** Task instructions **
Give an exact copy of the lines of the records below, starting at the line containing "if(m.getParameters()!= null &&" and running to the end.

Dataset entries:
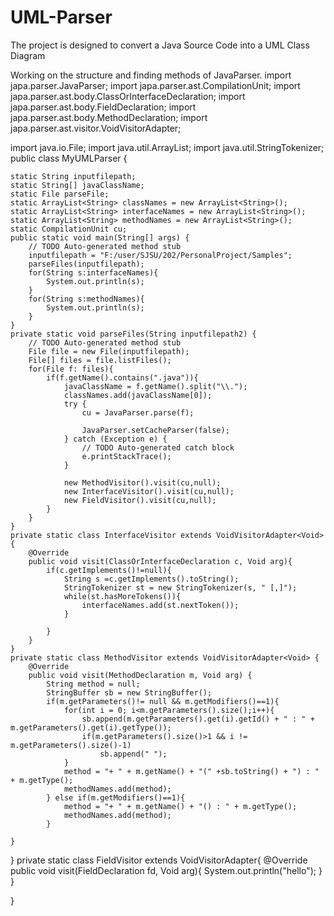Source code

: # UML-Parser
The project is designed to convert a Java Source Code into a UML Class Diagram

Working on the structure and finding methods of JavaParser.
import japa.parser.JavaParser;
import japa.parser.ast.CompilationUnit;
import japa.parser.ast.body.ClassOrInterfaceDeclaration;
import japa.parser.ast.body.FieldDeclaration;
import japa.parser.ast.body.MethodDeclaration;
import japa.parser.ast.visitor.VoidVisitorAdapter;

import java.io.File;
import java.util.ArrayList;
import java.util.StringTokenizer;
public class MyUMLParser {

	static String inputfilepath;
	static String[] javaClassName;
	static File parseFile;
	static ArrayList<String> classNames = new ArrayList<String>();
	static ArrayList<String> interfaceNames = new ArrayList<String>();
	static ArrayList<String> methodNames = new ArrayList<String>();
	static CompilationUnit cu;
	public static void main(String[] args) {
		// TODO Auto-generated method stub
		inputfilepath = "F:/user/SJSU/202/PersonalProject/Samples";
		parseFiles(inputfilepath);
		for(String s:interfaceNames){
			System.out.println(s);
		}
		for(String s:methodNames){
			System.out.println(s);
		}
	}
	private static void parseFiles(String inputfilepath2) {
		// TODO Auto-generated method stub
		File file = new File(inputfilepath);
		File[] files = file.listFiles();
		for(File f: files){
			if(f.getName().contains(".java")){
				javaClassName = f.getName().split("\\.");
				classNames.add(javaClassName[0]);
				try {
					cu = JavaParser.parse(f);

					JavaParser.setCacheParser(false);
				} catch (Exception e) {
					// TODO Auto-generated catch block
					e.printStackTrace();
				}

				new MethodVisitor().visit(cu,null);
				new InterfaceVisitor().visit(cu,null);
				new FieldVisitor().visit(cu,null);
			}
		}
	}
	private static class InterfaceVisitor extends VoidVisitorAdapter<Void>{
		@Override
		public void visit(ClassOrInterfaceDeclaration c, Void arg){
			if(c.getImplements()!=null){
				String s =c.getImplements().toString();
				StringTokenizer st = new StringTokenizer(s, " [,]");
				while(st.hasMoreTokens()){
					interfaceNames.add(st.nextToken());
				}
			
			}
		}
	}
	private static class MethodVisitor extends VoidVisitorAdapter<Void> {  
		@Override
		public void visit(MethodDeclaration m, Void arg) {
			String method = null;
			StringBuffer sb = new StringBuffer();
			if(m.getParameters()!= null && m.getModifiers()==1){
				for(int i = 0; i<m.getParameters().size();i++){
					sb.append(m.getParameters().get(i).getId() + " : " + m.getParameters().get(i).getType());
					if(m.getParameters().size()>1 && i != m.getParameters().size()-1)
						sb.append(" ");
				}
			    method = "+ " + m.getName() + "(" +sb.toString() + ") : " + m.getType();
			    methodNames.add(method);
			} else if(m.getModifiers()==1){
				method = "+ " + m.getName() + "() : " + m.getType();
				methodNames.add(method);
			}
			
	}


}
	private static class FieldVisitor extends VoidVisitorAdapter<Void>{
		@Override
		public void visit(FieldDeclaration fd, Void arg){
			System.out.println("hello");
		}
	}

}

** Reply to the exercise **
			if(m.getParameters()!= null && m.getModifiers()==1){
				for(int i = 0; i<m.getParameters().size();i++){
					sb.append(m.getParameters().get(i).getId() + " : " + m.getParameters().get(i).getType());
					if(m.getParameters().size()>1 && i != m.getParameters().size()-1)
						sb.append(" ");
				}
			    method = "+ " + m.getName() + "(" +sb.toString() + ") : " + m.getType();
			    methodNames.add(method);
			} else if(m.getModifiers()==1){
				method = "+ " + m.getName() + "() : " + m.getType();
				methodNames.add(method);
			}
			
	}


}
	private static class FieldVisitor extends VoidVisitorAdapter<Void>{
		@Override
		public void visit(FieldDeclaration fd, Void arg){
			System.out.println("hello");
		}
	}

}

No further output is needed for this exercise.